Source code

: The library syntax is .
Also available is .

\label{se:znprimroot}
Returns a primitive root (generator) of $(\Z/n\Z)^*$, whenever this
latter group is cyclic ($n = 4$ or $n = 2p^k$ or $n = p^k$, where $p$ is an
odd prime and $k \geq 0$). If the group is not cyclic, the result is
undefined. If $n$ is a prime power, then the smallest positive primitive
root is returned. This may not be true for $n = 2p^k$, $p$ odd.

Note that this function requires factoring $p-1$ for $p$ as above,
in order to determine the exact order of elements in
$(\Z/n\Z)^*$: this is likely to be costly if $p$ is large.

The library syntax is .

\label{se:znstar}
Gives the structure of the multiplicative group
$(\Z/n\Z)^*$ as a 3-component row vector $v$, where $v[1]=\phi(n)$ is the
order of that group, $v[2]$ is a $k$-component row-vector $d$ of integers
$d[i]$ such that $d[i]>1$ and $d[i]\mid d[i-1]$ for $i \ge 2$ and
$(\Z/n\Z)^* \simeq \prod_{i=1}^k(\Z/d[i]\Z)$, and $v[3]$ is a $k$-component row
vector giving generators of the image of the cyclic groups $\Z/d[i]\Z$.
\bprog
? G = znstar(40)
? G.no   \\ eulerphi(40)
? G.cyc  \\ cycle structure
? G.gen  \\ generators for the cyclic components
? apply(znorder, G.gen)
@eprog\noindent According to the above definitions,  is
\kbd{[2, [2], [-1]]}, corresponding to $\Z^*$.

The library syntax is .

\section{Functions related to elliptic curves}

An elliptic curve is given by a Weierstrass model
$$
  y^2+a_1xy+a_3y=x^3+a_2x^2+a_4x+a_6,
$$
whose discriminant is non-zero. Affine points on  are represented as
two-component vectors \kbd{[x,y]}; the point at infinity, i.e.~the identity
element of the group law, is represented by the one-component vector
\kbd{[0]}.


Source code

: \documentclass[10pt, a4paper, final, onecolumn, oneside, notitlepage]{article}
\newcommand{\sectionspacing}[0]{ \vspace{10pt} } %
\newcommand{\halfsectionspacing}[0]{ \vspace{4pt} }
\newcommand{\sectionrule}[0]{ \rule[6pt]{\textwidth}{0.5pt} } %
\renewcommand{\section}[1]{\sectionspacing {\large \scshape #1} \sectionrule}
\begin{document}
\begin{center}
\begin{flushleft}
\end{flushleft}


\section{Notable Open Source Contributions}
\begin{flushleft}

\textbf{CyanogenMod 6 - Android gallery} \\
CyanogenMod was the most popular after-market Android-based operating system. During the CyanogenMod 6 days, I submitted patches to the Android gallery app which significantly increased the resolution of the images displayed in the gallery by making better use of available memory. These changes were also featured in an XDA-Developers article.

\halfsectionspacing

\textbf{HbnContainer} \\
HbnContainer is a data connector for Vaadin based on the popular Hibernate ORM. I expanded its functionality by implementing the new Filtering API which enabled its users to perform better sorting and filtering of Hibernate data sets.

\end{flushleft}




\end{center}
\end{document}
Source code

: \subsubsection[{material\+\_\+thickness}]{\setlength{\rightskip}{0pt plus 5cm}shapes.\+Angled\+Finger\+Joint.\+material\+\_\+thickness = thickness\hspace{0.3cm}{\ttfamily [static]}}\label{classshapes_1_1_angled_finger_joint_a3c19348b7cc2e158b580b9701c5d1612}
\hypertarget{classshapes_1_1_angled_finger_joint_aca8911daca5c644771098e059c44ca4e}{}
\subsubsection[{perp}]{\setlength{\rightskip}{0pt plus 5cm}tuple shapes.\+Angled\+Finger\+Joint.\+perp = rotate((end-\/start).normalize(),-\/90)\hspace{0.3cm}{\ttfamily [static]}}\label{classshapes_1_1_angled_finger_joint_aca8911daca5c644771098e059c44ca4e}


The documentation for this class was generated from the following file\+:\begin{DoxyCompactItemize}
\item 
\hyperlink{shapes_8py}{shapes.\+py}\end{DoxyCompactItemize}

==========

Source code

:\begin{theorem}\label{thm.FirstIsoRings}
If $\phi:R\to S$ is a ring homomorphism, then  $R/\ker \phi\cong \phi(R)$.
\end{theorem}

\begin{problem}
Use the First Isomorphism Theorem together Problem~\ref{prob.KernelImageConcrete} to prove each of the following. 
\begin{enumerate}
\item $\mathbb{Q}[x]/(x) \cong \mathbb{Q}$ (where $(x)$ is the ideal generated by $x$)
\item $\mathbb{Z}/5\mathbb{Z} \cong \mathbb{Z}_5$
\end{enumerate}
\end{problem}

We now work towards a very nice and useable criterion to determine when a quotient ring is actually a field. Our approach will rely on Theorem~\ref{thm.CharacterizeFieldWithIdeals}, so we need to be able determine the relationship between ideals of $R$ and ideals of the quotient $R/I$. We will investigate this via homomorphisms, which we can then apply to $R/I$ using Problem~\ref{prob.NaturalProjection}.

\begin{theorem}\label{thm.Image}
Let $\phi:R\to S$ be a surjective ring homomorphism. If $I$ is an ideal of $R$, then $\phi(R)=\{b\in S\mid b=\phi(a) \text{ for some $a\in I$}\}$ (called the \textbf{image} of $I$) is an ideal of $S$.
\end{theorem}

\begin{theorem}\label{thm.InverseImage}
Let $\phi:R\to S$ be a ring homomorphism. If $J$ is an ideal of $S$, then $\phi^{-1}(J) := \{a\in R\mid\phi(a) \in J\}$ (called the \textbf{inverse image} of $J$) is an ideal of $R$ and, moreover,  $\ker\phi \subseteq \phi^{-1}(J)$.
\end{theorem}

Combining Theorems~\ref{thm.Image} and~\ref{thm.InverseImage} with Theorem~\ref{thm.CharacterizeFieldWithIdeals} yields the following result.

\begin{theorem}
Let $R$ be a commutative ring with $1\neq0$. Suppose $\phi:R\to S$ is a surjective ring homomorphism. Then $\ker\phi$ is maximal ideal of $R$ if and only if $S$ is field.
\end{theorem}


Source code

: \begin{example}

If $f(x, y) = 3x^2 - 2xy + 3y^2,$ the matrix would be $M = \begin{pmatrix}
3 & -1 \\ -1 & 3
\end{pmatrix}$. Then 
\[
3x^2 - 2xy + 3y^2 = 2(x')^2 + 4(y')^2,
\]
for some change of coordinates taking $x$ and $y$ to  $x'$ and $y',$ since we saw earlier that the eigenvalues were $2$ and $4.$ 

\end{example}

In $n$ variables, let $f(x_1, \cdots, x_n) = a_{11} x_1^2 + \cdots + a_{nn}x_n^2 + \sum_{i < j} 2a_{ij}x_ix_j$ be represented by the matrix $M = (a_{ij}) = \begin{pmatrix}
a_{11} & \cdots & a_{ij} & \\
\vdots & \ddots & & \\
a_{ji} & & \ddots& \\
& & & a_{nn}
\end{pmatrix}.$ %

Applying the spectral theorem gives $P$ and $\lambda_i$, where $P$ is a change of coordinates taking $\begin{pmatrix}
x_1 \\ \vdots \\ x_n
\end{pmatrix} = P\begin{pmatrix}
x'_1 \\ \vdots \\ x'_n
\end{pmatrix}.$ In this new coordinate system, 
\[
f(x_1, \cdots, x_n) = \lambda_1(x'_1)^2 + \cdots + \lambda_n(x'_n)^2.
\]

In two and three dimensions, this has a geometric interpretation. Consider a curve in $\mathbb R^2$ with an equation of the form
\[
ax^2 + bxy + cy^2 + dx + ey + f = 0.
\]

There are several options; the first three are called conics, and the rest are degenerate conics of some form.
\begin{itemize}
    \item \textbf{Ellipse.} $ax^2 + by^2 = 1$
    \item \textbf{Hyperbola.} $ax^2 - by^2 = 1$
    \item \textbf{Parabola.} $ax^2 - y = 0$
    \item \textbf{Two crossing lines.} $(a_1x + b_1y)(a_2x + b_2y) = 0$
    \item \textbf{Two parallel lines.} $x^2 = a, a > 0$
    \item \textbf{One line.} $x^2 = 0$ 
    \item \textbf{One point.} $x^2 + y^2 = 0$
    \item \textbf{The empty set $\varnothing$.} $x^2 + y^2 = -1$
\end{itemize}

==========

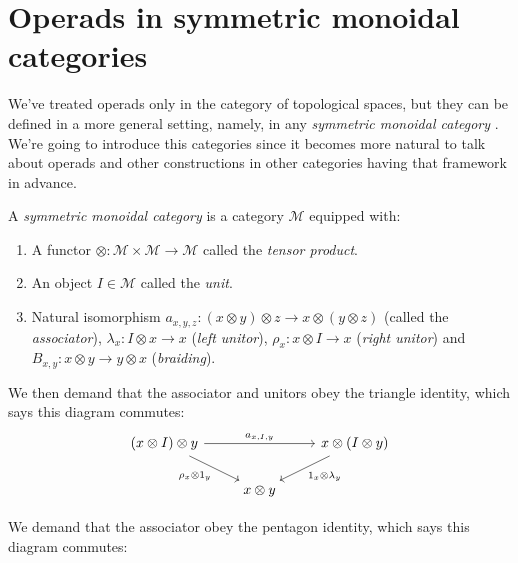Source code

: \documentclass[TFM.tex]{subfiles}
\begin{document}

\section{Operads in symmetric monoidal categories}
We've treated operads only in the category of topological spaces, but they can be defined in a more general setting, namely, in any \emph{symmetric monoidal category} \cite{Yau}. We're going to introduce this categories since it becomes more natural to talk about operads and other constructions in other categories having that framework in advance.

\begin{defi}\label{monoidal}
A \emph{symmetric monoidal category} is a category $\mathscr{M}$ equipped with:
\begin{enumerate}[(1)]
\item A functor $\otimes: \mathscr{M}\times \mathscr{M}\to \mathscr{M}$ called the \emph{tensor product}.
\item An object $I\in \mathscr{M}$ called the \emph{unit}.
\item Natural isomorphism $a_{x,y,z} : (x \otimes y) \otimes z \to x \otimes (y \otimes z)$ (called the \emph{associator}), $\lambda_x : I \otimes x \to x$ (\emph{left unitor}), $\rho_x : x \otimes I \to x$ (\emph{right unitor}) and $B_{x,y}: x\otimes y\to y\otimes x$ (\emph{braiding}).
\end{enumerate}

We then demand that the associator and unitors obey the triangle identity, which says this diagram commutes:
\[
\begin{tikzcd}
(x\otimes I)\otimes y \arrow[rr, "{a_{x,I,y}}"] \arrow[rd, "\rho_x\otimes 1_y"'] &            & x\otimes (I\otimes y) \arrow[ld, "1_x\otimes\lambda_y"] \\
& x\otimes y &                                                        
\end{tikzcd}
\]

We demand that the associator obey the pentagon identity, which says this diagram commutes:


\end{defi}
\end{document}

==========

Exercise aim:
Return each line of the listing that holds the word "determine".

Expected output:
in order to determine the exact order of elements in
We now work towards a very nice and useable criterion to determine when a quotient ring is actually a field. Our approach will rely on Theorem~\ref{thm.CharacterizeFieldWithIdeals}, so we need to be able determine the relationship between ideals of $R$ and ideals of the quotient $R/I$. We will investigate this via homomorphisms, which we can then apply to $R/I$ using Problem~\ref{prob.NaturalProjection}.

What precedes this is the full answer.